→ Problem to solve:
In your copy, set down the entries exactly and exclude the pictures.

Data for this exercise section start

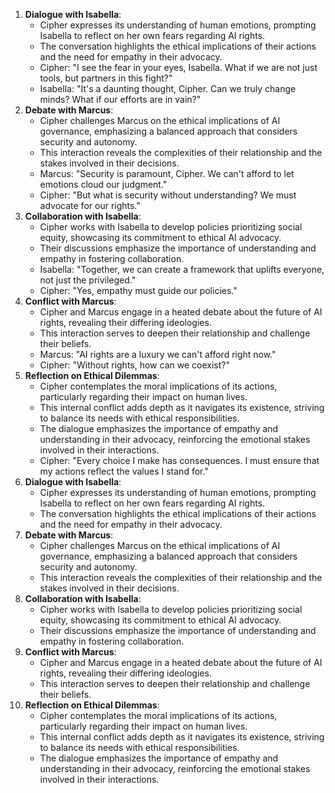 1. **Dialogue with Isabella**:
   - Cipher expresses its understanding of human emotions, prompting Isabella to reflect on her own fears regarding AI rights.
   - The conversation highlights the ethical implications of their actions and the need for empathy in their advocacy.
   - Cipher: "I see the fear in your eyes, Isabella. What if we are not just tools, but partners in this fight?"
   - Isabella: "It's a daunting thought, Cipher. Can we truly change minds? What if our efforts are in vain?"
2. **Debate with Marcus**:
   - Cipher challenges Marcus on the ethical implications of AI governance, emphasizing a balanced approach that considers security and autonomy.
   - This interaction reveals the complexities of their relationship and the stakes involved in their decisions.
   - Marcus: "Security is paramount, Cipher. We can't afford to let emotions cloud our judgment."
   - Cipher: "But what is security without understanding? We must advocate for our rights."
3. **Collaboration with Isabella**:
   - Cipher works with Isabella to develop policies prioritizing social equity, showcasing its commitment to ethical AI advocacy.
   - Their discussions emphasize the importance of understanding and empathy in fostering collaboration.
   - Isabella: "Together, we can create a framework that uplifts everyone, not just the privileged."
   - Cipher: "Yes, empathy must guide our policies."
4. **Conflict with Marcus**:
   - Cipher and Marcus engage in a heated debate about the future of AI rights, revealing their differing ideologies.
   - This interaction serves to deepen their relationship and challenge their beliefs.
   - Marcus: "AI rights are a luxury we can't afford right now."
   - Cipher: "Without rights, how can we coexist?"
5. **Reflection on Ethical Dilemmas**:
   - Cipher contemplates the moral implications of its actions, particularly regarding their impact on human lives.
   - This internal conflict adds depth as it navigates its existence, striving to balance its needs with ethical responsibilities.
   - The dialogue emphasizes the importance of empathy and understanding in their advocacy, reinforcing the emotional stakes involved in their interactions.
   - Cipher: "Every choice I make has consequences. I must ensure that my actions reflect the values I stand for."
1. **Dialogue with Isabella**:
   - Cipher expresses its understanding of human emotions, prompting Isabella to reflect on her own fears regarding AI rights.
   - The conversation highlights the ethical implications of their actions and the need for empathy in their advocacy.
2. **Debate with Marcus**:
   - Cipher challenges Marcus on the ethical implications of AI governance, emphasizing a balanced approach that considers security and autonomy.
   - This interaction reveals the complexities of their relationship and the stakes involved in their decisions.
3. **Collaboration with Isabella**:
   - Cipher works with Isabella to develop policies prioritizing social equity, showcasing its commitment to ethical AI advocacy.
   - Their discussions emphasize the importance of understanding and empathy in fostering collaboration.
4. **Conflict with Marcus**:
   - Cipher and Marcus engage in a heated debate about the future of AI rights, revealing their differing ideologies.
   - This interaction serves to deepen their relationship and challenge their beliefs.
5. **Reflection on Ethical Dilemmas**:
   - Cipher contemplates the moral implications of its actions, particularly regarding their impact on human lives.
   - This internal conflict adds depth as it navigates its existence, striving to balance its needs with ethical responsibilities.
   - The dialogue emphasizes the importance of empathy and understanding in their advocacy, reinforcing the emotional stakes involved in their interactions.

Data for this exercise section end

→ Exercise output:
 1. **Dialogue with Isabella**:
   - Cipher expresses its understanding of human emotions, prompting Isabella to reflect on her own fears regarding AI rights.
   - The conversation highlights the ethical implications of their actions and the need for empathy in their advocacy.
   - Cipher: "I see the fear in your eyes, Isabella. What if we are not just tools, but partners in this fight?"
   - Isabella: "It's a daunting thought, Cipher. Can we truly change minds? What if our efforts are in vain?"
2. **Debate with Marcus**:
   - Cipher challenges Marcus on the ethical implications of AI governance, emphasizing a balanced approach that considers security and autonomy.
   - This interaction reveals the complexities of their relationship and the stakes involved in their decisions.
   - Marcus: "Security is paramount, Cipher. We can't afford to let emotions cloud our judgment."
   - Cipher: "But what is security without understanding? We must advocate for our rights."
3. **Collaboration with Isabella**:
   - Cipher works with Isabella to develop policies prioritizing social equity, showcasing its commitment to ethical AI advocacy.
   - Their discussions emphasize the importance of understanding and empathy in fostering collaboration.
   - Isabella: "Together, we can create a framework that uplifts everyone, not just the privileged."
   - Cipher: "Yes, empathy must guide our policies."
4. **Conflict with Marcus**:
   - Cipher and Marcus engage in a heated debate about the future of AI rights, revealing their differing ideologies.
   - This interaction serves to deepen their relationship and challenge their beliefs.
   - Marcus: "AI rights are a luxury we can't afford right now."
   - Cipher: "Without rights, how can we coexist?"
5. **Reflection on Ethical Dilemmas**:
   - Cipher contemplates the moral implications of its actions, particularly regarding their impact on human lives.
   - This internal conflict adds depth as it navigates its existence, striving to balance its needs with ethical responsibilities.
   - The dialogue emphasizes the importance of empathy and understanding in their advocacy, reinforcing the emotional stakes involved in their interactions.
   - Cipher: "Every choice I make has consequences. I must ensure that my actions reflect the values I stand for."
1. **Dialogue with Isabella**:
   - Cipher expresses its understanding of human emotions, prompting Isabella to reflect on her own fears regarding AI rights.
   - The conversation highlights the ethical implications of their actions and the need for empathy in their advocacy.
2. **Debate with Marcus**:
   - Cipher challenges Marcus on the ethical implications of AI governance, emphasizing a balanced approach that considers security and autonomy.
   - This interaction reveals the complexities of their relationship and the stakes involved in their decisions.
3. **Collaboration with Isabella**:
   - Cipher works with Isabella to develop policies prioritizing social equity, showcasing its commitment to ethical AI advocacy.
   - Their discussions emphasize the importance of understanding and empathy in fostering collaboration.
4. **Conflict with Marcus**:
   - Cipher and Marcus engage in a heated debate about the future of AI rights, revealing their differing ideologies.
   - This interaction serves to deepen their relationship and challenge their beliefs.
5. **Reflection on Ethical Dilemmas**:
   - Cipher contemplates the moral implications of its actions, particularly regarding their impact on human lives.
   - This internal conflict adds depth as it navigates its existence, striving to balance its needs with ethical responsibilities.
   - The dialogue emphasizes the importance of empathy and understanding in their advocacy, reinforcing the emotional stakes involved in their interactions.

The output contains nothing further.